▶ **Work item**
Which lines of the records below contain the word "aggrégats"? Report each of them in full.

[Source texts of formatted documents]
——————

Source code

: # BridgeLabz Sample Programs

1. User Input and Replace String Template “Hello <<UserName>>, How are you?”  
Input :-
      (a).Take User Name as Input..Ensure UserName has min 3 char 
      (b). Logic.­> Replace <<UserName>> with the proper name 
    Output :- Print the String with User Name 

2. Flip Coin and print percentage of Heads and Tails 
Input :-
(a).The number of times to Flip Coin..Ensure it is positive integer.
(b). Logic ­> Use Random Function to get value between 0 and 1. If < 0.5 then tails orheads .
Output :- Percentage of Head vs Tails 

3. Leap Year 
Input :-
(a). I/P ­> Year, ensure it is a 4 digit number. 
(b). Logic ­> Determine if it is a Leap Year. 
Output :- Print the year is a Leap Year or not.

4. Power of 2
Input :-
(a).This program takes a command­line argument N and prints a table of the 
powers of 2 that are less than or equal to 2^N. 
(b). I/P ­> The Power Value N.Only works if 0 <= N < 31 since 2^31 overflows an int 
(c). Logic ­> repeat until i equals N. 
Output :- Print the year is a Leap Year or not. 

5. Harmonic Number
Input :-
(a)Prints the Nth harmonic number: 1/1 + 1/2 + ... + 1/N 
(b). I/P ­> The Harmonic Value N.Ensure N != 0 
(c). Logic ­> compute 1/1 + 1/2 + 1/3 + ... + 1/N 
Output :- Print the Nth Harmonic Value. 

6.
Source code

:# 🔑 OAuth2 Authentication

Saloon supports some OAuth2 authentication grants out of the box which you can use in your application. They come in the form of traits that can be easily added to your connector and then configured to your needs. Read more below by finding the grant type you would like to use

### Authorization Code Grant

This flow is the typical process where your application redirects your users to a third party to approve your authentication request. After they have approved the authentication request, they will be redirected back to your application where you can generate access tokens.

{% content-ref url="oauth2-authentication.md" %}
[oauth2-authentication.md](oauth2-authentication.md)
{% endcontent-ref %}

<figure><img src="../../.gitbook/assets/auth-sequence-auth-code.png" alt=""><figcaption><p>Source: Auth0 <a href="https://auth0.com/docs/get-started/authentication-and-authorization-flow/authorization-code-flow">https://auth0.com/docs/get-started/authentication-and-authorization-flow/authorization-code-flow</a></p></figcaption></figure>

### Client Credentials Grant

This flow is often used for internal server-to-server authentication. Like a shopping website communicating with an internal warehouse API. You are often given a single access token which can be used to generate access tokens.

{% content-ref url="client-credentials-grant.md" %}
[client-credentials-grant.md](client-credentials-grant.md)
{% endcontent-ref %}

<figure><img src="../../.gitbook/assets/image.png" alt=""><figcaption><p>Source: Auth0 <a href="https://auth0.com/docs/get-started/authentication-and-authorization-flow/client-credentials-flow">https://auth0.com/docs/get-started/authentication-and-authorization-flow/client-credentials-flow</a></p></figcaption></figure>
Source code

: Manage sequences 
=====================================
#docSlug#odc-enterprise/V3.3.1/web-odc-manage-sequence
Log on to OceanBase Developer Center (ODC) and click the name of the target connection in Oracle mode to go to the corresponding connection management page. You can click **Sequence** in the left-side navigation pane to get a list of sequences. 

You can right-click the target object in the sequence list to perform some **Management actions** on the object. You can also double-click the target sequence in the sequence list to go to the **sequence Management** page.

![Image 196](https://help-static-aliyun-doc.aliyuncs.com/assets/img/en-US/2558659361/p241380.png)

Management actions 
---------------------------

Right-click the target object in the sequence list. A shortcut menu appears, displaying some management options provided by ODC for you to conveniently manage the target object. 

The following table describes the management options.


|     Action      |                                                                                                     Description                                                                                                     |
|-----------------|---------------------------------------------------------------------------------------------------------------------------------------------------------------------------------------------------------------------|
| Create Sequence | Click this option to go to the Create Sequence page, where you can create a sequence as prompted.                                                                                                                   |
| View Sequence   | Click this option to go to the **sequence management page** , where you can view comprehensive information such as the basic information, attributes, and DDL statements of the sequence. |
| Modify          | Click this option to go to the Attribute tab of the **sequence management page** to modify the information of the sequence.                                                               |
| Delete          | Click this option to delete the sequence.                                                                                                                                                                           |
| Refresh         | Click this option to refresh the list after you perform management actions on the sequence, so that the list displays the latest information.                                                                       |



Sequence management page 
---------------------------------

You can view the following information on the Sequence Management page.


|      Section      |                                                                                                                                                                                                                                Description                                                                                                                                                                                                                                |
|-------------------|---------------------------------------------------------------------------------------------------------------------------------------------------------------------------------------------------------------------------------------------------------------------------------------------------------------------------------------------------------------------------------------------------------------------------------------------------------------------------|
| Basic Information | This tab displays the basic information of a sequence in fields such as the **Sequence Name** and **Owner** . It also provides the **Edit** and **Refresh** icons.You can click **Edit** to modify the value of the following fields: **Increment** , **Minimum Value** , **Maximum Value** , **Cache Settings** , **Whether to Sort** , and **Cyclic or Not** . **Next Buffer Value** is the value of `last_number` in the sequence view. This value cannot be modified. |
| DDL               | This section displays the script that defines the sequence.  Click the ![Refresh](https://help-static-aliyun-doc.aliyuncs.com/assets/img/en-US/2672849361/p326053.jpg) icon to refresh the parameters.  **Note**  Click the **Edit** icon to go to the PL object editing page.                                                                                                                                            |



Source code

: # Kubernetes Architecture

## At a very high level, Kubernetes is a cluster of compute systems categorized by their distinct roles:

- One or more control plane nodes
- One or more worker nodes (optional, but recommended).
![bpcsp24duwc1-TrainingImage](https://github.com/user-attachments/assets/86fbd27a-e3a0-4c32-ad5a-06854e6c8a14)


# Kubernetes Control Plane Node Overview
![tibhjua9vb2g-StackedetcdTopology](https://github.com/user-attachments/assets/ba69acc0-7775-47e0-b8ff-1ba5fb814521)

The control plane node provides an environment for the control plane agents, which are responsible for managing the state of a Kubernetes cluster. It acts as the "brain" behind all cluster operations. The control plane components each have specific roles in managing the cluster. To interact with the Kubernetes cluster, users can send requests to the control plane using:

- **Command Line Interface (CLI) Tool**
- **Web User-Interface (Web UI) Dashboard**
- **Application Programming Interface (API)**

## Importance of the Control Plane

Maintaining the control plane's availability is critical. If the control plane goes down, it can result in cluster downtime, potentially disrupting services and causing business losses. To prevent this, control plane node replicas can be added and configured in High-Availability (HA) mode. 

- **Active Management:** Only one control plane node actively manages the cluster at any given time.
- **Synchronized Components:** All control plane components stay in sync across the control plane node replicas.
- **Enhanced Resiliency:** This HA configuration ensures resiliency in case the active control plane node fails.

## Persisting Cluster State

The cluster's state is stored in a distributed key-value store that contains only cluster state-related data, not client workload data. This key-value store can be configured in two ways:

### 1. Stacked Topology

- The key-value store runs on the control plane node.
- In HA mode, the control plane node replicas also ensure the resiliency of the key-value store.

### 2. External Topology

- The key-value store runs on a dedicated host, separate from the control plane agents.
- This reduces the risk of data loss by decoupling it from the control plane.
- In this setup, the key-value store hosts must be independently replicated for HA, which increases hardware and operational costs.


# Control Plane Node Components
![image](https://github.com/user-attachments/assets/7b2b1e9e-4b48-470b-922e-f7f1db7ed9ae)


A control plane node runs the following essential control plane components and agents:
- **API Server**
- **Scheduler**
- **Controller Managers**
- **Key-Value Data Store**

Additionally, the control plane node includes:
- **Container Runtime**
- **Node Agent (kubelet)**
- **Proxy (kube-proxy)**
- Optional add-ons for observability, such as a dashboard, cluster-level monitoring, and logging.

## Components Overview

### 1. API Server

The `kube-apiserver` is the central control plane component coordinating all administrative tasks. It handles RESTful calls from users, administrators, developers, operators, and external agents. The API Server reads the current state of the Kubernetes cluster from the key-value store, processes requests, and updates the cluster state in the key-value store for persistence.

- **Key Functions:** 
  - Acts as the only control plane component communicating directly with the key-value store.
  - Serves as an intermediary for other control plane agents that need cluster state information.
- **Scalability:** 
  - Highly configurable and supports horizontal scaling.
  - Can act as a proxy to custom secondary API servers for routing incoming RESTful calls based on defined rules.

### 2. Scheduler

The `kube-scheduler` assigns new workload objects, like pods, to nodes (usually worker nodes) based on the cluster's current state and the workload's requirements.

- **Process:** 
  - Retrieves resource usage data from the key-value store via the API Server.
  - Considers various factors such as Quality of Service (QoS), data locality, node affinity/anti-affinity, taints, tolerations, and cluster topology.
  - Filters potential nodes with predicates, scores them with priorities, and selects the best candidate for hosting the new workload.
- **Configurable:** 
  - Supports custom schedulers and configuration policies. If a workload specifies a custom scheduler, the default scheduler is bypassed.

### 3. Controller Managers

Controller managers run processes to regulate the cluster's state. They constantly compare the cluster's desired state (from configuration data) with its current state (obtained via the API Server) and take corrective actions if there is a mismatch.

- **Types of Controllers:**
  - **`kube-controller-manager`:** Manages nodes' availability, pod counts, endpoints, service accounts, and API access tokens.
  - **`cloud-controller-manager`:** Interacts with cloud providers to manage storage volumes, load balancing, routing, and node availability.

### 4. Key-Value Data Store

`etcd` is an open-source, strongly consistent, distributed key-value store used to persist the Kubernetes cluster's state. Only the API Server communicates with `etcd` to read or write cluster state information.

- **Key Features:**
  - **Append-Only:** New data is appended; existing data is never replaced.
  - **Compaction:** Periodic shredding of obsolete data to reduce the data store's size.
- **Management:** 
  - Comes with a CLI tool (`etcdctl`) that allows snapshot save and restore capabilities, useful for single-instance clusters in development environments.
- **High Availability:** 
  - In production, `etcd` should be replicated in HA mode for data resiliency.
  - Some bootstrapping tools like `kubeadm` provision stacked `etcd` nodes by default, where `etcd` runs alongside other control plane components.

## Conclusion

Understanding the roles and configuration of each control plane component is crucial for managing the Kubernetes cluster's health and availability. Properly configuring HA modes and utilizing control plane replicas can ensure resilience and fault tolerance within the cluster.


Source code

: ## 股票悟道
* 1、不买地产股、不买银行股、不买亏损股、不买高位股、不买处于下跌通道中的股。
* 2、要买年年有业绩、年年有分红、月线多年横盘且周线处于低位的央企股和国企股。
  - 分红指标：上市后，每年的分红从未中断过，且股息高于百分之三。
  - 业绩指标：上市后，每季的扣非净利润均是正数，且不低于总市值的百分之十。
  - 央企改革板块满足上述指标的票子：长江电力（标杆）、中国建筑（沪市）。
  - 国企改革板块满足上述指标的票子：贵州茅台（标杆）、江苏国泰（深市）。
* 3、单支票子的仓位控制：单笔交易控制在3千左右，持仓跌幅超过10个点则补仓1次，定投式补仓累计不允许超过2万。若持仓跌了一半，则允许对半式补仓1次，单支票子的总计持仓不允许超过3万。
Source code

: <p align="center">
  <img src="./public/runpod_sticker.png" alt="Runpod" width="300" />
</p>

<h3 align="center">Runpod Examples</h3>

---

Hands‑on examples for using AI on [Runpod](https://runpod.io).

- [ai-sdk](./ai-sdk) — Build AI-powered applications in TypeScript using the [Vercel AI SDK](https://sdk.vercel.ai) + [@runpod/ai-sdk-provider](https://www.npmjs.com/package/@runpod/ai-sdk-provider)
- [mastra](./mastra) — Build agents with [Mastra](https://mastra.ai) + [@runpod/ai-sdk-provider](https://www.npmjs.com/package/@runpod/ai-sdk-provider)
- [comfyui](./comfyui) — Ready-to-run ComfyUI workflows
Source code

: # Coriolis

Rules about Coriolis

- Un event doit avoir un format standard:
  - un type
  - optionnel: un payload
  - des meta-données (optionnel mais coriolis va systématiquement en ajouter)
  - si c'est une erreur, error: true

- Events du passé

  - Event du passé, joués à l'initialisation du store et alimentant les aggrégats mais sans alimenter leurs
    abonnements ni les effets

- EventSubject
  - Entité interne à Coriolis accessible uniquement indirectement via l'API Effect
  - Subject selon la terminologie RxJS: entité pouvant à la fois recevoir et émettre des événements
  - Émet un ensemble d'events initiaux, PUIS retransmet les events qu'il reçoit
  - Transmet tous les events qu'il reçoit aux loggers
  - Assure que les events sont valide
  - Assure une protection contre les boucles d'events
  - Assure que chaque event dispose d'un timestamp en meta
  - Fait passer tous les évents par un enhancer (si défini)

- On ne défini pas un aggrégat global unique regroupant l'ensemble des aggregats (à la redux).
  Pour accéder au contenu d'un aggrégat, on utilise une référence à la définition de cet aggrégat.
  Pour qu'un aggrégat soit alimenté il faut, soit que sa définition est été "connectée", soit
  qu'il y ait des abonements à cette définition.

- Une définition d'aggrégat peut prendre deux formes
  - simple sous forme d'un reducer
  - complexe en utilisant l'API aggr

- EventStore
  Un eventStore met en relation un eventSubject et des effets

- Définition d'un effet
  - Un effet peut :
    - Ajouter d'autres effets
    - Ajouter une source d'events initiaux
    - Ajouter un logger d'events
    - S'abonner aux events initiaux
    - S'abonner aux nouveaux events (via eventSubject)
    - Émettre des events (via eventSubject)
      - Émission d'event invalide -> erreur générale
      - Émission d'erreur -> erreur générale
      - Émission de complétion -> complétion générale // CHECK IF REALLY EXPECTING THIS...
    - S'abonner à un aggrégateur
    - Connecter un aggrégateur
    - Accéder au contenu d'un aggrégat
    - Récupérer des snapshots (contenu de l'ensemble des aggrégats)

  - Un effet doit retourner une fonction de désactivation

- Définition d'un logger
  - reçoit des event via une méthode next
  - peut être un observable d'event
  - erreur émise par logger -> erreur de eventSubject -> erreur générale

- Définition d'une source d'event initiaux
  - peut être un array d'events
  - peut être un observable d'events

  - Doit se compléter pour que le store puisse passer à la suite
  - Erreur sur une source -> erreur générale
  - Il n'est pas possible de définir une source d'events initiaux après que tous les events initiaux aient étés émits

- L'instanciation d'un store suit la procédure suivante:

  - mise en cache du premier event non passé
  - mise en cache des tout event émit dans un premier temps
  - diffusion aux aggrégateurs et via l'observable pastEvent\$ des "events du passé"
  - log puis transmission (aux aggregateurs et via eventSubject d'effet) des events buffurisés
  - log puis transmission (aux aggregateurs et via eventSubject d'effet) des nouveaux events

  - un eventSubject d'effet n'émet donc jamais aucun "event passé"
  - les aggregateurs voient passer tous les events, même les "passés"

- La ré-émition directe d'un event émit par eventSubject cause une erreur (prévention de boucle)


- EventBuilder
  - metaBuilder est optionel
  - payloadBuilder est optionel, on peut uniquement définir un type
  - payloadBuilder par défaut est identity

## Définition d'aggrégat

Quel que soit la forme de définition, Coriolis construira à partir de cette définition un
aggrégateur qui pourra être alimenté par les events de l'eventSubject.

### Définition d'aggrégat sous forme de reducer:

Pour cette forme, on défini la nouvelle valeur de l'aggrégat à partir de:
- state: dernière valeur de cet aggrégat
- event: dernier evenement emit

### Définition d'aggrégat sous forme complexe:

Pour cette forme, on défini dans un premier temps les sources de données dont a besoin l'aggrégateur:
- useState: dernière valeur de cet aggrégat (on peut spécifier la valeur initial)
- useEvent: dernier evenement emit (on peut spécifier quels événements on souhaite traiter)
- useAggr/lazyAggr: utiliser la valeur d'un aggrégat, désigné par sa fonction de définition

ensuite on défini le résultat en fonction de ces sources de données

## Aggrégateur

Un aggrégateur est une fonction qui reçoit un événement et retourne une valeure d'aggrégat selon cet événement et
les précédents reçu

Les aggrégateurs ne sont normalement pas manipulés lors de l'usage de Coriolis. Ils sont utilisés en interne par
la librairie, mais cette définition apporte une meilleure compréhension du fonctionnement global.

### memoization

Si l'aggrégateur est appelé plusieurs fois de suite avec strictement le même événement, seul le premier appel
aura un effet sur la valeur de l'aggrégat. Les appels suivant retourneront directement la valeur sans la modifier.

——————

▶ **Task output**
  - Event du passé, joués à l'initialisation du store et alimentant les aggrégats mais sans alimenter leurs
    - Récupérer des snapshots (contenu de l'ensemble des aggrégats)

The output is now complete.